[Saved entries]
§
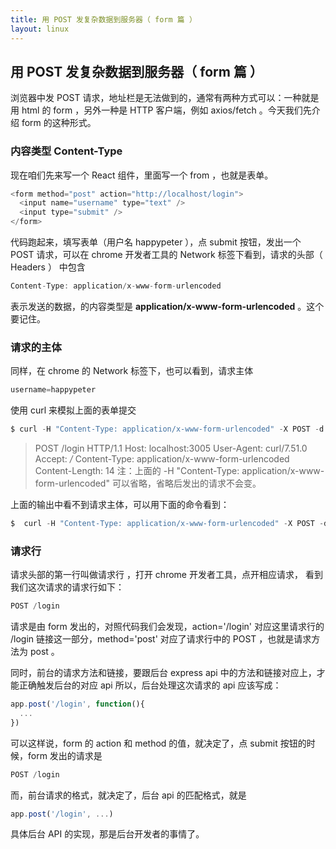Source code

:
 ```yaml
---
title: 用 POST 发复杂数据到服务器（ form 篇 ）
layout: linux
---
```


## 用 POST 发复杂数据到服务器（ form 篇 ）

浏览器中发 POST 请求，地址栏是无法做到的，通常有两种方式可以：一种就是用 html 的 form ，另外一种是 HTTP 客户端，例如 axios/fetch 。今天我们先介绍 form 的这种形式。

### 内容类型 Content-Type

现在咱们先来写一个 React 组件，里面写一个 from ，也就是表单。

```js
<form method="post" action="http://localhost/login">
  <input name="username" type="text" />
  <input type="submit" />
</form>
```

代码跑起来，填写表单（用户名 happypeter ），点 submit 按钮，发出一个 POST 请求，可以在 chrome 开发者工具的 Network 标签下看到，请求的头部（ Headers ） 中包含

```js
Content-Type: application/x-www-form-urlencoded
```

表示发送的数据，的内容类型是 **application/x-www-form-urlencoded** 。这个要记住。

### 请求的主体

同样，在 chrome 的 Network 标签下，也可以看到，请求主体

```js
username=happypeter
```

使用 curl 来模拟上面的表单提交

```js
$ curl -H "Content-Type: application/x-www-form-urlencoded" -X POST -d 'username=peter' localhost:3005/login -v
```

> POST /login HTTP/1.1
> Host: localhost:3005
> User-Agent: curl/7.51.0
> Accept: */*
> Content-Type: application/x-www-form-urlencoded
> Content-Length: 14
注：上面的 -H "Content-Type: application/x-www-form-urlencoded" 可以省略，省略后发出的请求不会变。

上面的输出中看不到请求主体，可以用下面的命令看到：

```js
$  curl -H "Content-Type: application/x-www-form-urlencoded" -X POST -d 'username=peter' localhost:3005/login -v --trace-ascii /dev/stdout
```

### 请求行

请求头部的第一行叫做请求行 ，打开 chrome 开发者工具，点开相应请求， 看到我们这次请求的请求行如下：

```js
POST /login
```

请求是由 form 发出的，对照代码我们会发现，action='/login' 对应这里请求行的 /login 链接这一部分，method='post' 对应了请求行中的 POST ，也就是请求方法为 post 。

同时，前台的请求方法和链接，要跟后台 express api 中的方法和链接对应上，才能正确触发后台的对应 api 所以，后台处理这次请求的 api 应该写成：

```js
app.post('/login', function(){
  ...
})
```

可以这样说，form 的 action 和 method 的值，就决定了，点 submit 按钮的时候，form 发出的请求是

```js
POST /login
```

而，前台请求的格式，就决定了，后台 api 的匹配格式，就是

```js
app.post('/login', ...)
```

具体后台 API 的实现，那是后台开发者的事情了。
§
● Work item: All preceding records should be duplicated verbatim, images excepted.

● Solution for this problem:
Source code

:
 ```yaml
---
title: 用 POST 发复杂数据到服务器（ form 篇 ）
layout: linux
---
```


## 用 POST 发复杂数据到服务器（ form 篇 ）

浏览器中发 POST 请求，地址栏是无法做到的，通常有两种方式可以：一种就是用 html 的 form ，另外一种是 HTTP 客户端，例如 axios/fetch 。今天我们先介绍 form 的这种形式。

### 内容类型 Content-Type

现在咱们先来写一个 React 组件，里面写一个 from ，也就是表单。

```js
<form method="post" action="http://localhost/login">
  <input name="username" type="text" />
  <input type="submit" />
</form>
```

代码跑起来，填写表单（用户名 happypeter ），点 submit 按钮，发出一个 POST 请求，可以在 chrome 开发者工具的 Network 标签下看到，请求的头部（ Headers ） 中包含

```js
Content-Type: application/x-www-form-urlencoded
```

表示发送的数据，的内容类型是 **application/x-www-form-urlencoded** 。这个要记住。

### 请求的主体

同样，在 chrome 的 Network 标签下，也可以看到，请求主体

```js
username=happypeter
```

使用 curl 来模拟上面的表单提交

```js
$ curl -H "Content-Type: application/x-www-form-urlencoded" -X POST -d 'username=peter' localhost:3005/login -v
```

> POST /login HTTP/1.1
> Host: localhost:3005
> User-Agent: curl/7.51.0
> Accept: */*
> Content-Type: application/x-www-form-urlencoded
> Content-Length: 14
注：上面的 -H "Content-Type: application/x-www-form-urlencoded" 可以省略，省略后发出的请求不会变。

上面的输出中看不到请求主体，可以用下面的命令看到：

```js
$  curl -H "Content-Type: application/x-www-form-urlencoded" -X POST -d 'username=peter' localhost:3005/login -v --trace-ascii /dev/stdout
```

### 请求行

请求头部的第一行叫做请求行 ，打开 chrome 开发者工具，点开相应请求， 看到我们这次请求的请求行如下：

```js
POST /login
```

请求是由 form 发出的，对照代码我们会发现，action='/login' 对应这里请求行的 /login 链接这一部分，method='post' 对应了请求行中的 POST ，也就是请求方法为 post 。

同时，前台的请求方法和链接，要跟后台 express api 中的方法和链接对应上，才能正确触发后台的对应 api 所以，后台处理这次请求的 api 应该写成：

```js
app.post('/login', function(){
  ...
})
```

可以这样说，form 的 action 和 method 的值，就决定了，点 submit 按钮的时候，form 发出的请求是

```js
POST /login
```

而，前台请求的格式，就决定了，后台 api 的匹配格式，就是

```js
app.post('/login', ...)
```

具体后台 API 的实现，那是后台开发者的事情了。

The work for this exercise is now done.